Pernyataan ini muncul di tengah ketegangan yang meningkat di Gaza, di mana kampanye militer Israel telah menyebabkan lebih dari 50.800 warga Palestina, sebagian besar perempuan dan anak-anak, tewas sejak terjadinya serangan Hamas pada 7 Oktober 2023. Serangan brutal Israel telah menghancurkan infrastruktur di kantong tersebut, menjadikannya hampir tidak dapat dihuni. Pangeran Faisal mengecam kondisi yang ada dan menyerukan “gencatan senjata segera di Gaza”, serta menekankan pentingnya memastikan pengiriman bantuan kemanusiaan tanpa hambatan ke daerah yang terkepung tersebut.

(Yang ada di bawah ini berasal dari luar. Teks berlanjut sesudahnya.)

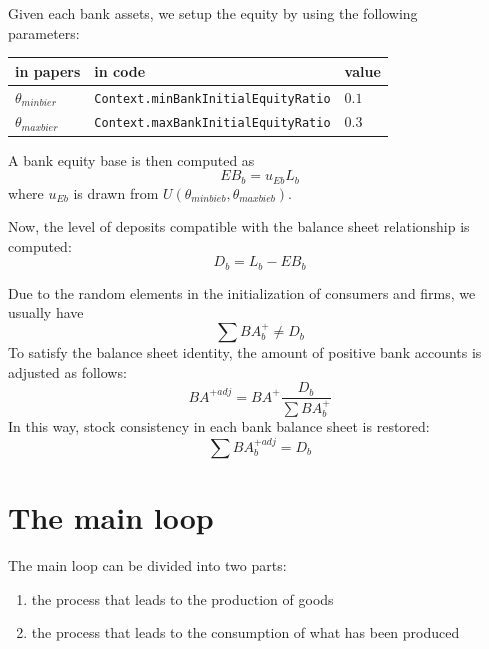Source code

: \documentclass{book}
\begin{document}
Given each bank assets, we setup the equity by using the following\\
parameters:\\
\begin{tabular}{l l l}
	\hline
	in papers& in code&value\\
	\hline
	\hline
 $\theta_{minbier}$&\verb+Context.minBankInitialEquityRatio+&$0.1$\\
 $\theta_{maxbier}$&\verb+Context.maxBankInitialEquityRatio+&$0.3$\\
	\hline
\end{tabular}

\vskip5mm
A bank equity base is then computed as
\[
	EB_b=u_{Eb}L_b
\]
where $u_{Eb}$ is drawn from $U(\theta_{minbieb},\theta_{maxbieb})$.

Now, the level of deposits compatible with the balance sheet relationship is computed:
\[
D_b=L_b-EB_b
\]

Due to the random elements in the initialization of consumers and firms, we usually have
\[
	\sum BA^+_b \neq D_b
\]
To satisfy the balance sheet identity, the amount of positive bank accounts is adjusted as follows:
\[
	BA^{+adj}=BA^+\frac{D_b}{\sum BA^+_b}
\]
In this way, stock consistency in each bank balance sheet is restored:
\[
	\sum BA^{+adj}_b=D_b
\]

\newpage
\section{The main loop}
The main loop can be divided into two parts:
\begin{enumerate}
	\item the process that leads to the production of goods
	\item the process that leads to the consumption of what has been produced
\end{enumerate}
\end{document}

Rencana pemindahan warga Palestina ini diketahui terkait dengan usulan kontroversial yang sebelumnya diajukan oleh mantan Presiden AS Donald Trump. Ia mengusulkan untuk memindahkan 2,1 juta warga Palestina dari Gaza dan mengubah wilayah tersebut menjadi sebuah kawasan yang disebut “Riviera”. Rencana ini menuai kritik dari berbagai pihak, termasuk Arab Saudi, yang berpandangan bahwa upaya tersebut bukanlah solusi atas masalah mendasar yang dihadapi oleh rakyat Palestina.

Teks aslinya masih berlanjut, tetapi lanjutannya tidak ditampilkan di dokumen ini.